● Task instructions
Each line from the start of the entries through the line that contains "Game Count: There" should be output exactly, please.

─── Extracted information ───

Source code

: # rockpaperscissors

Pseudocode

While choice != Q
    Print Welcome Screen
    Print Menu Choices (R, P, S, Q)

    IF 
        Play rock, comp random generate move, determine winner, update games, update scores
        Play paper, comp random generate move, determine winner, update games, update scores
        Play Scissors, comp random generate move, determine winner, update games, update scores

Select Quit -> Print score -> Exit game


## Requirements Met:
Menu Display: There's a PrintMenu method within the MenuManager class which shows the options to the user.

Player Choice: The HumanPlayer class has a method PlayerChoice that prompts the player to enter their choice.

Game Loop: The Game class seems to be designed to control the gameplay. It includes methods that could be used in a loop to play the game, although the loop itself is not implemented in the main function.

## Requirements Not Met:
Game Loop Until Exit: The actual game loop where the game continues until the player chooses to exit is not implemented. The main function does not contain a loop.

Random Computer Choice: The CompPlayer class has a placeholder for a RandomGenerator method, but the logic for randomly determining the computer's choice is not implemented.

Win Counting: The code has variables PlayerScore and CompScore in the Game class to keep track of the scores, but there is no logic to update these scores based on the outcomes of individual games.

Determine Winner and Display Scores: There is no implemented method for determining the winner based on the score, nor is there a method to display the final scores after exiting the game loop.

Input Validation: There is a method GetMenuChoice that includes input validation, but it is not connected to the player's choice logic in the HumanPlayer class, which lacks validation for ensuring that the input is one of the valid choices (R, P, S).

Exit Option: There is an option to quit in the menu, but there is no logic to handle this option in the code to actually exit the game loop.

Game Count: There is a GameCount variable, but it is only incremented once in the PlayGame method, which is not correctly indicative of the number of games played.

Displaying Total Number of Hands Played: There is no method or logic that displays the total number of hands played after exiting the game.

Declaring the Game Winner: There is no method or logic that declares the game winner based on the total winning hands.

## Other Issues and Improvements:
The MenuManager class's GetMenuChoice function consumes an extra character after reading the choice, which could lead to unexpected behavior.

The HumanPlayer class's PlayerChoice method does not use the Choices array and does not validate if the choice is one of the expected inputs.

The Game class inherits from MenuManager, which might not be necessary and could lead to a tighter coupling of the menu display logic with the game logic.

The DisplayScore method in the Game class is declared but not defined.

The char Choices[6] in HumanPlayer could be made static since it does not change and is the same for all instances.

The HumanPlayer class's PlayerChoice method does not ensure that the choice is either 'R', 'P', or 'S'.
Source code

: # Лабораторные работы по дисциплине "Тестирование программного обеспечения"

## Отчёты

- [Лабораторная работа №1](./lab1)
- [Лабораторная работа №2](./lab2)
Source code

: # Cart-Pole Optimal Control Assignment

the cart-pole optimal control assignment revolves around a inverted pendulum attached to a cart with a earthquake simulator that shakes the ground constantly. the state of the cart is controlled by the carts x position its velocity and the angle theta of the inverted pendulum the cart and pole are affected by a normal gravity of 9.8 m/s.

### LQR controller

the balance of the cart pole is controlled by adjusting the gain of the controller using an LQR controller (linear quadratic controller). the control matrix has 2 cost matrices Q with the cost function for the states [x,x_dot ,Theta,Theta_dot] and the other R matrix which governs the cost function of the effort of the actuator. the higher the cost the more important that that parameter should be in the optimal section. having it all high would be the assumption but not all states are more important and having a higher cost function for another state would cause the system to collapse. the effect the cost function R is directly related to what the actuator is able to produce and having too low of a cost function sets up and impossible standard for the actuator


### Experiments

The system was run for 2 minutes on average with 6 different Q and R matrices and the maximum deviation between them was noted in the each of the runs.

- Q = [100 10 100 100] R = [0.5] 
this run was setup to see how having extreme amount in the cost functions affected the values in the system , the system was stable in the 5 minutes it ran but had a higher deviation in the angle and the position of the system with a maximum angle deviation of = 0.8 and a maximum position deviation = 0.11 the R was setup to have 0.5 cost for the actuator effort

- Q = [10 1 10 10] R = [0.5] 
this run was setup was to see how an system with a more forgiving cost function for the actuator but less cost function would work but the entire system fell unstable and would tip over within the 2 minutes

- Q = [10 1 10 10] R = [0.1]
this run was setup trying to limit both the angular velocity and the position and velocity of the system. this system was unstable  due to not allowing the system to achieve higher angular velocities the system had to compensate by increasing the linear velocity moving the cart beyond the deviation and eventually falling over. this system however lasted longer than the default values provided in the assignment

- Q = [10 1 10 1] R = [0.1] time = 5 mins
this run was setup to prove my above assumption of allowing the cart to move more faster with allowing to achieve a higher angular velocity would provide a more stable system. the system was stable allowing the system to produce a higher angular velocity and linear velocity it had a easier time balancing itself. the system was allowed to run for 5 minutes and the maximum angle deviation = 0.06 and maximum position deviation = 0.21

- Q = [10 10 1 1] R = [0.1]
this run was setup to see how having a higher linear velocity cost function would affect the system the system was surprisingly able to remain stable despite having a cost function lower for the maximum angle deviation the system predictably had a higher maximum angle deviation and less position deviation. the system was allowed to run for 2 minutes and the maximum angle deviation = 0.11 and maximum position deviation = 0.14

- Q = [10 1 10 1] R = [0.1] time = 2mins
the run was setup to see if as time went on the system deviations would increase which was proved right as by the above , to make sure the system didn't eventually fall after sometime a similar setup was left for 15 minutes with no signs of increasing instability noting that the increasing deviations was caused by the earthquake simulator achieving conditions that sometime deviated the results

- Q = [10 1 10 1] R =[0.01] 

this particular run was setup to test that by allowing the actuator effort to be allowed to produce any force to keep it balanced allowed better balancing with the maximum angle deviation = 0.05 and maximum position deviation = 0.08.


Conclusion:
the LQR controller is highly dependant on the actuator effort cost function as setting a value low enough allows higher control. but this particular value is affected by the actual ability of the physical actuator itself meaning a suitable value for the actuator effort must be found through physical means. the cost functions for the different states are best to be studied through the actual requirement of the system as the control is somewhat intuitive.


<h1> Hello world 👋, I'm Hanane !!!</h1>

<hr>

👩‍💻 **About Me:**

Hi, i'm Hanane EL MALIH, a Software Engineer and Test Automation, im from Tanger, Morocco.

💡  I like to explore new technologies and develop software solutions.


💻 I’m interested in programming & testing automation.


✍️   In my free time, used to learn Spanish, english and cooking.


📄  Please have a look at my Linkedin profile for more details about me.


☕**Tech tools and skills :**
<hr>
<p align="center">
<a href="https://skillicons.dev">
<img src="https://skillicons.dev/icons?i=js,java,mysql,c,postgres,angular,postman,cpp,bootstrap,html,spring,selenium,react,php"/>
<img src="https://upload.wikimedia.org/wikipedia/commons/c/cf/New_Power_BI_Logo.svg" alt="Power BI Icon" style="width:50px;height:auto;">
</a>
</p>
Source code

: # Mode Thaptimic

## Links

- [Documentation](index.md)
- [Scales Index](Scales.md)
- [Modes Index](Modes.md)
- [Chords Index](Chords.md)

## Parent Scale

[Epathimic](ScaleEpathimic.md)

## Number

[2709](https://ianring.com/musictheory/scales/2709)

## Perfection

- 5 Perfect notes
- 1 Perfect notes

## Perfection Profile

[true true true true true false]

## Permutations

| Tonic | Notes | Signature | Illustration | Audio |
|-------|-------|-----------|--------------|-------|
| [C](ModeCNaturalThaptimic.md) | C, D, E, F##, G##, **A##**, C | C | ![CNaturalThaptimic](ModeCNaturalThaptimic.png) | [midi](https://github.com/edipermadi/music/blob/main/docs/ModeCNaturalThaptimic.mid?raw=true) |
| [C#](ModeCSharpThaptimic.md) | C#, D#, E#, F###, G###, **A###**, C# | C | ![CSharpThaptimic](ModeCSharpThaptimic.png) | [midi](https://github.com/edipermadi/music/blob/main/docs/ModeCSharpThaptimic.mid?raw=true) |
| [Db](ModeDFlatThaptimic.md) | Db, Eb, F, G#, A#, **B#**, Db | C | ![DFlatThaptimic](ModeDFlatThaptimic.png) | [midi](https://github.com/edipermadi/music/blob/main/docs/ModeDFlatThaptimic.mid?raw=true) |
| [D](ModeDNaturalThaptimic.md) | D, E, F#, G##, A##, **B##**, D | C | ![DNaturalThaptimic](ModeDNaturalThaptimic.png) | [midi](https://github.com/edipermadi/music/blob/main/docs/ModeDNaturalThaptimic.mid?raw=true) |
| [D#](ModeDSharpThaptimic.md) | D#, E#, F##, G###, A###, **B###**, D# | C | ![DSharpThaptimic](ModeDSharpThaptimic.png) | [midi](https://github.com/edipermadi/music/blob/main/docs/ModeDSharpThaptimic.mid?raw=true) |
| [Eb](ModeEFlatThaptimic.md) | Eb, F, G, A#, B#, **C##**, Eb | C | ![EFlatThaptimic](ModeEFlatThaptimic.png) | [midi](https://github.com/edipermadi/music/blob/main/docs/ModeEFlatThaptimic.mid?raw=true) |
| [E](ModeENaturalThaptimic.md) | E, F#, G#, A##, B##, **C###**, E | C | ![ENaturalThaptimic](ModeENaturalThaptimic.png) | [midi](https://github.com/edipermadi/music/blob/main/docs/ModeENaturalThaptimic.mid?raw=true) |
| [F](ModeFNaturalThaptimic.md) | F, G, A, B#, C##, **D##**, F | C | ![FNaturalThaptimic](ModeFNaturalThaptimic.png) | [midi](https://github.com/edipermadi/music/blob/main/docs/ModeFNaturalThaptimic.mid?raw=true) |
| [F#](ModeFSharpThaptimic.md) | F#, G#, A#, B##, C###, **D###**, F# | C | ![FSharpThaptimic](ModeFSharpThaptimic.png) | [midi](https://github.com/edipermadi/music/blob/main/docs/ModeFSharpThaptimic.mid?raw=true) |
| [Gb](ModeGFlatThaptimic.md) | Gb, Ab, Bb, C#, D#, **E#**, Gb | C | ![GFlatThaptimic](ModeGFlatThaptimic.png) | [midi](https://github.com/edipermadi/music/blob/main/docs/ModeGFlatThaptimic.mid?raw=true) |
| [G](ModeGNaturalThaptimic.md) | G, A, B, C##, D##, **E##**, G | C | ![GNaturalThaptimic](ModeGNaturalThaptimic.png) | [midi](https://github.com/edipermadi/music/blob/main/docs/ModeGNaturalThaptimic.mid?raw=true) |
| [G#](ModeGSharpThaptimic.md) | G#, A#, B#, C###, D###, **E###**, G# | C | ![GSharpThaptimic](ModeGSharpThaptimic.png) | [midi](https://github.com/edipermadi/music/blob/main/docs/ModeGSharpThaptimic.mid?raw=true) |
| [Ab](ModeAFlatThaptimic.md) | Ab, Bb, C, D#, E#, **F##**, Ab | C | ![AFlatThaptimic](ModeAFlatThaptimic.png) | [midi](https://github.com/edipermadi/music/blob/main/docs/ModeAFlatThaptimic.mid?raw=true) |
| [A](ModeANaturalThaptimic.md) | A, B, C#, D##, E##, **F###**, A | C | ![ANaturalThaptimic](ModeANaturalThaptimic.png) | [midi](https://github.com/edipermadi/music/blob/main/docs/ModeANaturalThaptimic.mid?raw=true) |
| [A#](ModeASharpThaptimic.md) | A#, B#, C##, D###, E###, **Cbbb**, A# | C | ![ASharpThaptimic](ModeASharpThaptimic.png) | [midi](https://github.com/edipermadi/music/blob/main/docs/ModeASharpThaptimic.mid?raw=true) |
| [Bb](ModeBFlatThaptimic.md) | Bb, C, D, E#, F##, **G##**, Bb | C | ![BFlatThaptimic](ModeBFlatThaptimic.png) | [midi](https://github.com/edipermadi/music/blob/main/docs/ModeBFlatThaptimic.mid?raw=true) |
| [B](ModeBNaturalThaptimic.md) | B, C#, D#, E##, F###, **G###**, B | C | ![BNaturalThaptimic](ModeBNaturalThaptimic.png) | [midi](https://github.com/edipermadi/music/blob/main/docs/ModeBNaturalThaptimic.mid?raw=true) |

───

● Task answer
Source code

: # rockpaperscissors

Pseudocode

While choice != Q
    Print Welcome Screen
    Print Menu Choices (R, P, S, Q)

    IF 
        Play rock, comp random generate move, determine winner, update games, update scores
        Play paper, comp random generate move, determine winner, update games, update scores
        Play Scissors, comp random generate move, determine winner, update games, update scores

Select Quit -> Print score -> Exit game


## Requirements Met:
Menu Display: There's a PrintMenu method within the MenuManager class which shows the options to the user.

Player Choice: The HumanPlayer class has a method PlayerChoice that prompts the player to enter their choice.

Game Loop: The Game class seems to be designed to control the gameplay. It includes methods that could be used in a loop to play the game, although the loop itself is not implemented in the main function.

## Requirements Not Met:
Game Loop Until Exit: The actual game loop where the game continues until the player chooses to exit is not implemented. The main function does not contain a loop.

Random Computer Choice: The CompPlayer class has a placeholder for a RandomGenerator method, but the logic for randomly determining the computer's choice is not implemented.

Win Counting: The code has variables PlayerScore and CompScore in the Game class to keep track of the scores, but there is no logic to update these scores based on the outcomes of individual games.

Determine Winner and Display Scores: There is no implemented method for determining the winner based on the score, nor is there a method to display the final scores after exiting the game loop.

Input Validation: There is a method GetMenuChoice that includes input validation, but it is not connected to the player's choice logic in the HumanPlayer class, which lacks validation for ensuring that the input is one of the valid choices (R, P, S).

Exit Option: There is an option to quit in the menu, but there is no logic to handle this option in the code to actually exit the game loop.

Game Count: There is a GameCount variable, but it is only incremented once in the PlayGame method, which is not correctly indicative of the number of games played.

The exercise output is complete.